Chemical Industry Divides Environmental Coalition into Disarray

By Peter Montague

Peter Montague is an old comrade of Planet Waves editors Eric Francis and Carol van Strum. This article originally appeared on Truthout.org. Republished with permission.

The environmental movement has been campaigning since 2005 to modernize US chemicals policy, an uphill battle. The greens have done everything by the book — written a model law, built a national grassroots coalition and dispatched lobbyists to Capitol Hill. Now, however, the chemical industry has executed a classic “divide-and-conquer” maneuver, casting the greens into disarray. If the present momentum continues, Congress could end up passing a chemical reform bill that’s far worse than what we’ve got now.

Household cleaners and insecticide are obvious, but everything from makeup to baby bottles can contain 'approved' chemicals that can accumulate to cause illness. Photo: Chesapeake Bay Program/Flickr
Household cleaners and insecticide are obvious, but everything from makeup to baby bottles can contain ‘approved’ chemicals that can accumulate to cause illness. Photo: Chesapeake Bay Program/Flickr

What we’ve got now is the Toxic Substances Control Act (TSCA, pronounced Tosca) enacted in 1976 and not revised since.

As the New York Times described it, “[TSCA] purports to regulate potentially harmful chemicals in industrial and consumer goods, like plastic bottles and children’s pajamas. But the law is better known for its failures than for its successes. Of roughly 85,000 chemicals registered for use in the United States, [since 1976] only 200 have been tested by the Environmental Protection Agency (EPA), and fewer than a dozen – including polychlorinated biphenyls, dioxin and hexavalent chromium — have been restricted.

“After a federal appeals court denied the EPA the authority to issue new limits on asbestos in 1991 (22 years ago), the agency all but abandoned its efforts to enforce the law, even as evidence of health problems from exposure to a range of chemicals in consumer products has piled up,” the Times wrote.

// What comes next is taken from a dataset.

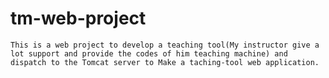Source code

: # tm-web-project
    This is a web project to develop a teaching tool(My instructor give a lot support and provide the codes of him teaching machine) and dispatch to the Tomcat server to Make a taching-tool web application.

TSCA works like this: New industrial chemicals are presumed to be safe. Ninety days before selling a new chemical, a manufacturer must notify EPA. At that time, the manufacturer must divulge any toxicity data it has for the chemical. If there’s no toxicity data, there’s nothing to divulge — a powerful incentive to avoid safety testing. EPA then has 60 days to approve the new chemical or to demand more toxicity data. But EPA’s demand for more data must be supported by substantial evidence that new information is warranted by an “unreasonable risk” to public health or the environment.